Authors: Richard Staňa, Patrik Pekarčík, Andrej Gajdoš, Pavol Sokol 

Abstract

The increasing number of cybersecurity threats affects the security situation of organisations. The maintenance of the operational picture of the organisation, which integrates all relevant information for selecting appropriate countermeasures, becomes a vital role for organisations. In this paper, we focus on network security situation awareness forecasting. The paper aims to answer two questions—the influence of loss function in neural networks on network security situation awareness forecasting and a comparison of statistical methods and neural networks in network security situation awareness forecasting. For this purpose, we used two-time series representing cybersecurity alerts collected by system Warden. This paper shows an analysis according to which the MAE and MASE loss functions give better results than MSE. Also, we can state that neural networks are more accurate for network security situation awareness forecasting. 

Introduction

Nowadays, the number of new cybersecurity threats and cybersecurity incidents is on the rise. The main goal of organisations’ security teams is to prevent cybersecurity incidents or minimise their impact. For example, the organisations’ network administrators or security teams may prevent these incidents by disallowing the specific network protocols or updating systems to address security vulnerabilities. In this respect, we observe a trend of transition from reactive activities to proactive activities [1].

An important element in ensuring the proactive activities of the organisation is the maintenance of the operational picture of the organisation, which integrates all relevant information for identifying attacks and selecting appropriate countermeasures [2]. This operational picture can be defined as network security situation awareness (NSSA). Bass et al. introduced the origin, concept, target and characteristics of NSSA in more detail in [3].

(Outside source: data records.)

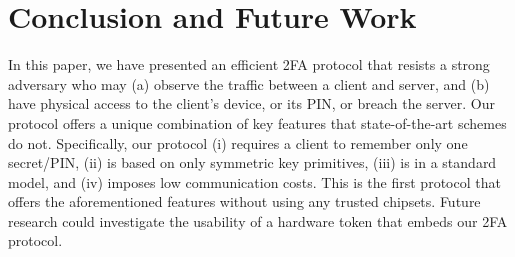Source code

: 

\section{Conclusion and Future Work}

In this paper, we have presented an efficient 2FA protocol that resists a strong adversary who may (a) observe the traffic between a client and server, and (b) have physical access to the client’s device, or its PIN, or breach the server. Our protocol offers a unique combination of key features that state-of-the-art schemes do not. Specifically,  our protocol (i) requires a client to remember only one secret/PIN, (ii) is based on only symmetric key primitives, (iii) is in a standard model, and (iv) imposes low communication costs. This is the first protocol that offers the aforementioned features without using any trusted chipsets. Future research could investigate the usability of a hardware token that embeds our 2FA protocol. 

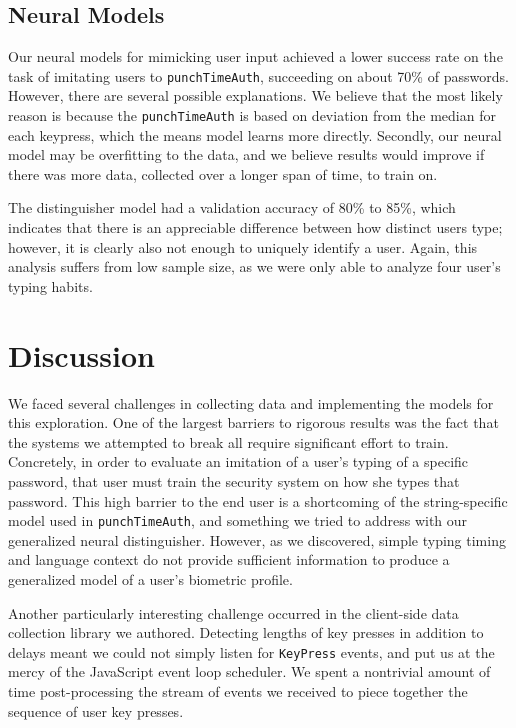 \documentclass[9pt,journal]{IEEEtran}
\begin{document}
\subsection{Neural Models}

Our neural models for mimicking user input achieved a lower success rate on the task of imitating users to \texttt{punchTimeAuth}, succeeding on about 70\% of passwords. However, there are several possible explanations. We believe that the most likely reason is because the \texttt{punchTimeAuth} is based on deviation from the median for each keypress, which the means model learns more directly. Secondly, our neural model may be overfitting to the data, and we believe results would improve if there was more data, collected over a longer span of time, to train on.

The distinguisher model had a validation accuracy of 80\% to 85\%, which indicates that there is an appreciable difference between how distinct users type; however, it is clearly also not enough to uniquely identify a user. Again, this analysis suffers from low sample size, as we were only able to analyze four user's typing habits.

\section{Discussion}

We faced several challenges in collecting data and implementing the models for this exploration. One of the largest barriers to rigorous results was the fact that the systems we attempted to break all require significant effort to train. Concretely, in order to evaluate an imitation of a user's typing of a specific password, that user must train the security system on how she types that password. This high barrier to the end user is a shortcoming of the string-specific model used in \texttt{punchTimeAuth}, and something we tried to address with our generalized neural distinguisher. However, as we discovered, simple typing timing and language context do not provide sufficient information to produce a generalized model of a user's biometric profile.

Another particularly interesting challenge occurred in the client-side data collection library we authored. Detecting lengths of key presses in addition to delays meant we could not simply listen for \texttt{KeyPress} events, and put us at the mercy of the JavaScript event loop scheduler. We spent a nontrivial amount of time post-processing the stream of events we received to piece together the sequence of user key presses.
\end{document}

According to a different perception of an object, NSSA can be divided into the network security situation assessment and network security situation forecasting [4]. Forecasting the security situation is an essential part of the NSSA and allows anticipating cybersecurity attacks and cybersecurity threats. It provides network administrators and security teams time to make adequate decisions on their next steps. Overall, this allows better analysing security threats and management of cybersecurity incidents.

Researchers have proposed and used various approaches to forecast network security situation awareness in recent years, such as statistical methods, game theory methods or neural networks. In the following section, we focus on state of the art in statistical methods and neural networks in more detail. At the same time, there are some problems in these methods, such as the loss of network data information caused by situation assessment and the low forecasting accuracy of the neural network model used for the NSSA forecasting [5]. To improve the accuracy of the NSSA forecasting, this paper aims to (I) analyse the influence of loss function in neural networks on the NSSA forecasting and (II) compare statistical methods and neural networks in NSSA forecasting.

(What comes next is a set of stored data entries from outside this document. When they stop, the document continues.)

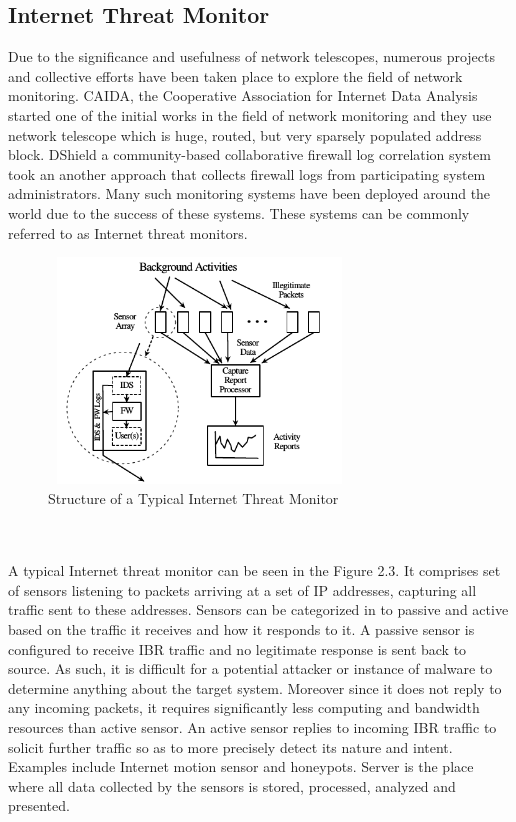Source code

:     \subsection{Internet Threat Monitor}
	Due to the significance and usefulness of network telescopes, numerous projects and collective efforts have been taken place to explore the field of network monitoring.
	CAIDA, the Cooperative Association for Internet Data Analysis \cite{caida} started one of the initial works in the field of network monitoring and they use network telescope which is huge, routed, but very sparsely populated address block. 
    DShield \cite{dshield} a community-based collaborative firewall log correlation system took an another approach that collects firewall logs from participating system administrators.
    Many such monitoring systems have been deployed around the world due to the success of these systems.
    These systems can be commonly referred to as Internet threat monitors.
    \begin{figure}[t]
    \centering
	\includegraphics[width=8cm, height=6cm]{images/int_threat_mon}
	\caption{ Structure of a Typical Internet Threat Monitor \protect\cite{caida}}
	\end{figure}
	\\\\
	A typical Internet threat monitor can be seen in the Figure 2.3. 
	It comprises set of sensors listening to packets arriving at a set of IP addresses, capturing all traffic sent to these addresses.
	Sensors can be categorized in to passive and active based on the traffic it receives and how it responds to it.
	A passive sensor is configured to receive IBR traffic and no legitimate response is sent back to source.
	As such, it is difficult for a potential attacker or instance of malware to determine anything about the target system.
	Moreover since it does not reply to any incoming packets, it requires significantly less computing and bandwidth resources than active sensor.
	An active sensor replies to incoming IBR traffic to solicit further  traffic  so  as  to  more  precisely detect  its  nature  and intent.
	Examples include Internet motion sensor \cite{cooke2004internet} and honeypots.
	Server is the place where all data collected by the sensors is  stored, processed, analyzed and presented.
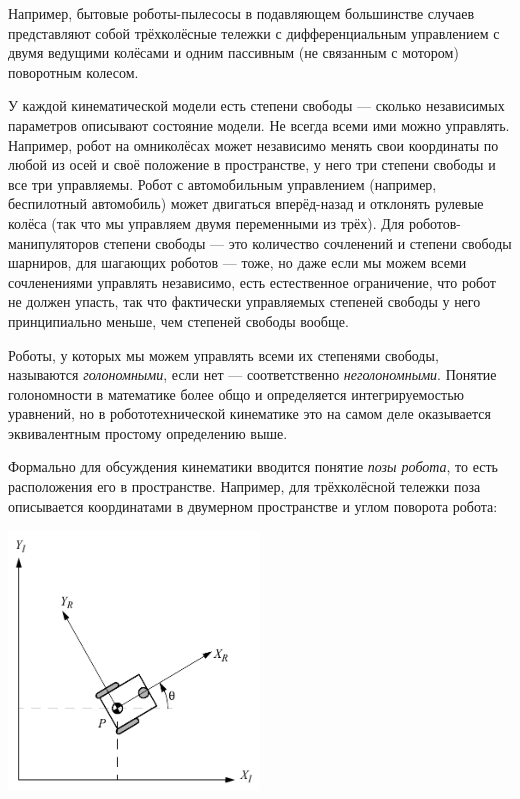 \documentclass{../../text-style}
\begin{document}
Например, бытовые роботы-пылесосы в подавляющем большинстве случаев представляют собой трёхколёсные тележки с дифференциальным управлением с двумя ведущими колёсами и одним пассивным (не связанным с мотором) поворотным колесом.

У каждой кинематической модели есть степени свободы --- сколько независимых параметров описывают состояние модели.
Не всегда всеми ими можно управлять.
Например, робот на омниколёсах может независимо менять свои координаты по любой из осей и своё положение в пространстве, у него три степени свободы и все три управляемы.
Робот с автомобильным управлением (например, беспилотный автомобиль) может двигаться вперёд-назад и отклонять рулевые колёса (так что мы управляем двумя переменными из трёх).
Для роботов-манипуляторов степени свободы --- это количество сочленений и степени свободы шарниров, для шагающих роботов --- тоже, но даже если мы можем всеми сочленениями управлять независимо, есть естественное ограничение, что робот не должен упасть, так что фактически управляемых степеней свободы у него принципиально меньше, чем степеней свободы вообще.

Роботы, у которых мы можем управлять всеми их степенями свободы, называются \emph{голономными}, если нет --- соответственно \emph{неголономными}.
Понятие голономности в математике более общо и определяется интегрируемостью уравнений, но в робототехнической кинематике это на самом деле оказывается эквивалентным простому определению выше.

Формально для обсуждения кинематики вводится понятие \emph{позы робота}, то есть расположения его в пространстве.
Например, для трёхколёсной тележки поза описывается координатами в двумерном пространстве и углом поворота робота:

\begin{center}
    \includegraphics[width=0.5\textwidth]{pose.png}
\end{center}
\end{document}
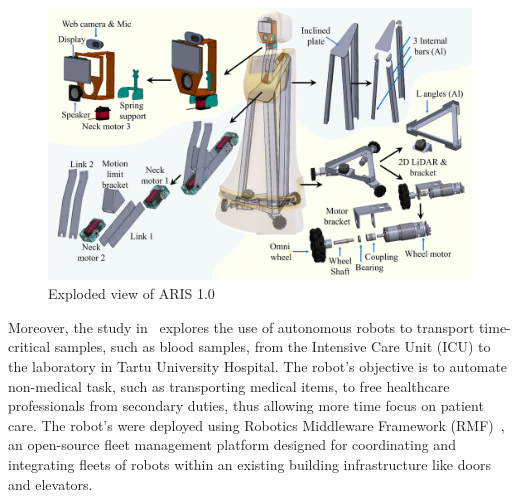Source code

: \vspace{1.5em}

\begin{figure}[H]
    \centering
    \includegraphics[width=5.5in ]{pics/explod_aris.png}
    \caption[Exploded view of ARIS 1.0]{Exploded view of ARIS 1.0~\cite{nagla2020hector}}\label{ar_1}
\end{figure}

\noindent Moreover, the study in~\cite{valner2022scalable} explores the use of autonomous robots to transport time-critical samples, such as
blood samples, from the Intensive Care Unit (ICU) to the laboratory in Tartu University Hospital. The robot's objective is to automate
non-medical task, such as transporting medical items, to free healthcare professionals from secondary duties, thus allowing more time focus
on patient care. The robot's were deployed using Robotics Middleware Framework (RMF)~\cite{quigley2020ros2}, an open-source fleet management
platform designed for coordinating and integrating fleets of robots within an existing building infrastructure like doors and elevators.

This paper is based on previous research [6, 7]. Within this paper, we assume the fact that in the NSSA forecasting, there is a lot of time series forecasting with neural networks that look like naive forecasting with drift [8]. Definition of the mean absolute scaled error (MASE) shows that it compares forecasting with naive forecasting. Using MASE as a loss function, we can “punish” neural network when its forecasting looks like naive forecasting with drift.

This paper is organised into six sections. Section 2 reviews state of the art in network security awareness forecasting. Section 3 is devoted to research methodology and outlines the dataset and methods used for the analysis. Section 4 states the experimental evaluation. Section 5 discusses the results. The last section concludes the paper and discusses the challenges for future research.